Raison d’Etat, fin de la démocratie ?

Le concept de Raison d’Etat, fossoyeur de la démocratie ?

Le concept de raison d’Etat est aujourd’hui souvent évoqué comme « un mal nécessaire ». Agir au nom de cette notion, c’est-à-dire renoncer à toute morale pour l’intérêt général, serait faire preuve de courage. En somme, ceux qui commettraient les pires atrocités et rejetteraient tout droit et toute morale, dans le but officiel de permettre à l’Etat de survivre et de défendre l’intérêt général, seraient des héros. Ils auraient ainsi le courage de voir les choses telles qu’elles sont, contrairement à tous ces idéalistes et utopistes qui seraient totalement déconnectés de la réalité, trop lâches pour oser l’affronter ou trop peu intelligents pour en comprendre les cruels rouages.

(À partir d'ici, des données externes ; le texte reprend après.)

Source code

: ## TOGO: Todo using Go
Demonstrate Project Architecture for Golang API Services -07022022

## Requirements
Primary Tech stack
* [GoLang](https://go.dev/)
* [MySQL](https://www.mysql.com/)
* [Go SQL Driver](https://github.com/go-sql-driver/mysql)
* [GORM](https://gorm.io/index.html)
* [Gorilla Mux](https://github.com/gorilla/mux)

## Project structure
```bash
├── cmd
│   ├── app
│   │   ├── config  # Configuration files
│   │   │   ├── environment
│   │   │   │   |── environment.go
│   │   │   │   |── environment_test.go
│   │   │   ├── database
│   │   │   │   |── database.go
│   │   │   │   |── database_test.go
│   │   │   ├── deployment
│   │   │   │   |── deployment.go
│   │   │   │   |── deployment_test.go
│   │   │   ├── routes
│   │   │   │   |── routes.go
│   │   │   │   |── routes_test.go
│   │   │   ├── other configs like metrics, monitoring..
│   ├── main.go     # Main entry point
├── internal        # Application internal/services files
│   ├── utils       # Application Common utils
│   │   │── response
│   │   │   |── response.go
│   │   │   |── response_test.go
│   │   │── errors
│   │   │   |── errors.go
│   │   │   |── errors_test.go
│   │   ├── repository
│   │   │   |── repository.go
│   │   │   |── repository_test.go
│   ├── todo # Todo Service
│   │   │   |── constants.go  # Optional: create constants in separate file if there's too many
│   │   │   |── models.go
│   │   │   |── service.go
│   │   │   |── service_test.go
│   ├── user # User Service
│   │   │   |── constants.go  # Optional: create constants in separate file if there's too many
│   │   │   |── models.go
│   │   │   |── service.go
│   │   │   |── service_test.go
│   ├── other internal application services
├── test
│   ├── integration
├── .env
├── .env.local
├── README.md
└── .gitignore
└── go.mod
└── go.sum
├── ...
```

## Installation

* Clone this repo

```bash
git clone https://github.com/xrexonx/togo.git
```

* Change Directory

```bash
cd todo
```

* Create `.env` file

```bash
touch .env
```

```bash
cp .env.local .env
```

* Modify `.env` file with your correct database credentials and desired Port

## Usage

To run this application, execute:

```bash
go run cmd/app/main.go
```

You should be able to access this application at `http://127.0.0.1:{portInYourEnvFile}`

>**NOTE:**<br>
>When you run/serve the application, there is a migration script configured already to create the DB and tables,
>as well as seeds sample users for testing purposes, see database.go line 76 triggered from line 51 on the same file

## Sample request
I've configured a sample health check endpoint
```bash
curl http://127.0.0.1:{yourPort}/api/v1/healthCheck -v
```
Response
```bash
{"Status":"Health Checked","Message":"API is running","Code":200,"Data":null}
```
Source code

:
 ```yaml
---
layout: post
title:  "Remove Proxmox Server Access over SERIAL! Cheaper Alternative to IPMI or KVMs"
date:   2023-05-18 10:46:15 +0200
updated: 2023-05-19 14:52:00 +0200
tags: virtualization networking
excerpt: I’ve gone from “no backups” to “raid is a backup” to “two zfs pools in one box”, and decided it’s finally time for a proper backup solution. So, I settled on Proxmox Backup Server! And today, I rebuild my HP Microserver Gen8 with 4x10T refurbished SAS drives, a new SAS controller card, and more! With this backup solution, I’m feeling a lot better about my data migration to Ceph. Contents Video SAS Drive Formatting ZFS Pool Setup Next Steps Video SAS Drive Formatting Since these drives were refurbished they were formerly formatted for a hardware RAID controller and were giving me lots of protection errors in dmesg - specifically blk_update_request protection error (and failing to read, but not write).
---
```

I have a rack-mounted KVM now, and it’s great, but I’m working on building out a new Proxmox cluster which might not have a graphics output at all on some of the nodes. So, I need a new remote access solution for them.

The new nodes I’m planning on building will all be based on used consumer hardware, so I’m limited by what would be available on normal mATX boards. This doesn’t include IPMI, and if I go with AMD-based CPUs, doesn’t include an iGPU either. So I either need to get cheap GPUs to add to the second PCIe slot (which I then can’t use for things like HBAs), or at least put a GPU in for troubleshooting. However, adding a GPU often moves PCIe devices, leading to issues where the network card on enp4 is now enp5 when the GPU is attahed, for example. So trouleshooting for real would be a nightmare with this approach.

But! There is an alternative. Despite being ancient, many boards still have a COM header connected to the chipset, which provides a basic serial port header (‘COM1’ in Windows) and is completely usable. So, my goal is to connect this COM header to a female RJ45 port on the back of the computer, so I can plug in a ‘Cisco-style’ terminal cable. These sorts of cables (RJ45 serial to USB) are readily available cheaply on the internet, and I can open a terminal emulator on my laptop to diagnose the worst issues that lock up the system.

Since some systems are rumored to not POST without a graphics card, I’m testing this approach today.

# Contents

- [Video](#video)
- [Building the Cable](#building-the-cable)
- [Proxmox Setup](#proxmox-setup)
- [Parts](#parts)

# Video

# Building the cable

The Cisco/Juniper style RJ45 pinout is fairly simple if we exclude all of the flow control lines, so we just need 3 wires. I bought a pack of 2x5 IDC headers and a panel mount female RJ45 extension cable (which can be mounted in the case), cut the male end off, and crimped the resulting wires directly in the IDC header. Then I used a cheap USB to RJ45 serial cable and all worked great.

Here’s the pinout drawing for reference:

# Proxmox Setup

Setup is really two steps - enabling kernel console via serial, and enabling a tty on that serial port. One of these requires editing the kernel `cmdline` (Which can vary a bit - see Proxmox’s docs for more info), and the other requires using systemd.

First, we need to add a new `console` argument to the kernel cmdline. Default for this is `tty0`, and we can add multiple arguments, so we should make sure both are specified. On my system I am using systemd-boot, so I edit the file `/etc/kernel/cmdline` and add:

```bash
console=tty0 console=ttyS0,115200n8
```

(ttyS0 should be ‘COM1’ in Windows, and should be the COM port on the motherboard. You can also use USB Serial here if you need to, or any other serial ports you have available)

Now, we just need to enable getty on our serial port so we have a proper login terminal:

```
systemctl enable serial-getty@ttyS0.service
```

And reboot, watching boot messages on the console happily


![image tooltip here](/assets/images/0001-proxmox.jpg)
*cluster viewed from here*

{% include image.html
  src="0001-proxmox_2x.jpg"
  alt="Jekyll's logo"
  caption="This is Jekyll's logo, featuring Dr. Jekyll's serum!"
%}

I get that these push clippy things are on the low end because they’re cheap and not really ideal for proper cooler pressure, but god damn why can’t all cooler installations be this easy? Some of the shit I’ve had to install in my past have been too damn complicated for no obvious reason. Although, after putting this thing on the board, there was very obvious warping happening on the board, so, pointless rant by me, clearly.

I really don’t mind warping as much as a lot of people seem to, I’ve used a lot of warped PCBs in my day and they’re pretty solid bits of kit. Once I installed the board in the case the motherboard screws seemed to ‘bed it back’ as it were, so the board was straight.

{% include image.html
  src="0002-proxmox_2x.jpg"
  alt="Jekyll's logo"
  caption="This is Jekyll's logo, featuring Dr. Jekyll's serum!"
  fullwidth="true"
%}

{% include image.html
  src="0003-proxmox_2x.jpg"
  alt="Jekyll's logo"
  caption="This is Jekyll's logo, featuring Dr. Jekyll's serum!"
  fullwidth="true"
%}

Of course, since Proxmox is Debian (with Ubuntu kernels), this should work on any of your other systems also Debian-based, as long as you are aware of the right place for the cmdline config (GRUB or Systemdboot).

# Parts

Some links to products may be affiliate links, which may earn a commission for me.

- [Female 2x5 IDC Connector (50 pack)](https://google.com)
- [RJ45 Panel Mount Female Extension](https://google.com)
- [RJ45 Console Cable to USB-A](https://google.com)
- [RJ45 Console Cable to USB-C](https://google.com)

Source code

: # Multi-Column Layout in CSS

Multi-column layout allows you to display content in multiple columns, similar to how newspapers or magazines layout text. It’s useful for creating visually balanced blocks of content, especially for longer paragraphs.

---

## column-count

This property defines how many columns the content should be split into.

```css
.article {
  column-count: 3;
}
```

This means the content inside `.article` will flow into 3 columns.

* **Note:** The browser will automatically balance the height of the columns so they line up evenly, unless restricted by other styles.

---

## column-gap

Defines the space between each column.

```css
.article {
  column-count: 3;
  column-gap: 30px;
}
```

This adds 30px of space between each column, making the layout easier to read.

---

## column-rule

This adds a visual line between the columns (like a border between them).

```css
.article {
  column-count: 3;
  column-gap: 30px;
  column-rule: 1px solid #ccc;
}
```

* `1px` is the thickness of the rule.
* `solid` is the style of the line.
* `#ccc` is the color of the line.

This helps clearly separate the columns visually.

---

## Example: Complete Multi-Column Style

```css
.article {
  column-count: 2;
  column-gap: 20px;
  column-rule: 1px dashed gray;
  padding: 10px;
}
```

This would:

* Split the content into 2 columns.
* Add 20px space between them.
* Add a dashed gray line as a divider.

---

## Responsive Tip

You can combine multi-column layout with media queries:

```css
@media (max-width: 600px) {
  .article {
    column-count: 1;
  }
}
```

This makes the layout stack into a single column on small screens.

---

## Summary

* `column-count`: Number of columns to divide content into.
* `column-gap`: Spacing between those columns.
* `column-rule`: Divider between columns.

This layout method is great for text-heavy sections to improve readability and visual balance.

Néanmoins, si beaucoup se résignent et acceptent ce concept au nom d’un prétendu réalisme, la raison d’Etat reste aussi l’objet de nombreuses critiques. Mais comment définir la raison d’Etat, concept si abondamment présent dans la vaste littérature de la philosophie politique ? Ne s’oppose-t-elle pas dans son essence même à l’Etat de droit et donc à la démocratie ? Au lieu de faire survivre un régime démocratique, la raison d’Etat ne lui donne-t-elle pas au contraire le coup de grâce ?

La raison d’Etat peut être brièvement définie de la façon suivante[1]. C’est le fait d’agir par nécessité et dans l’urgence, sans respecter le droit ni la morale, pour la survie de l’Etat et l’intérêt général. Ainsi, l’intérêt général prime et l’intérêt particulier peut être violé en son nom.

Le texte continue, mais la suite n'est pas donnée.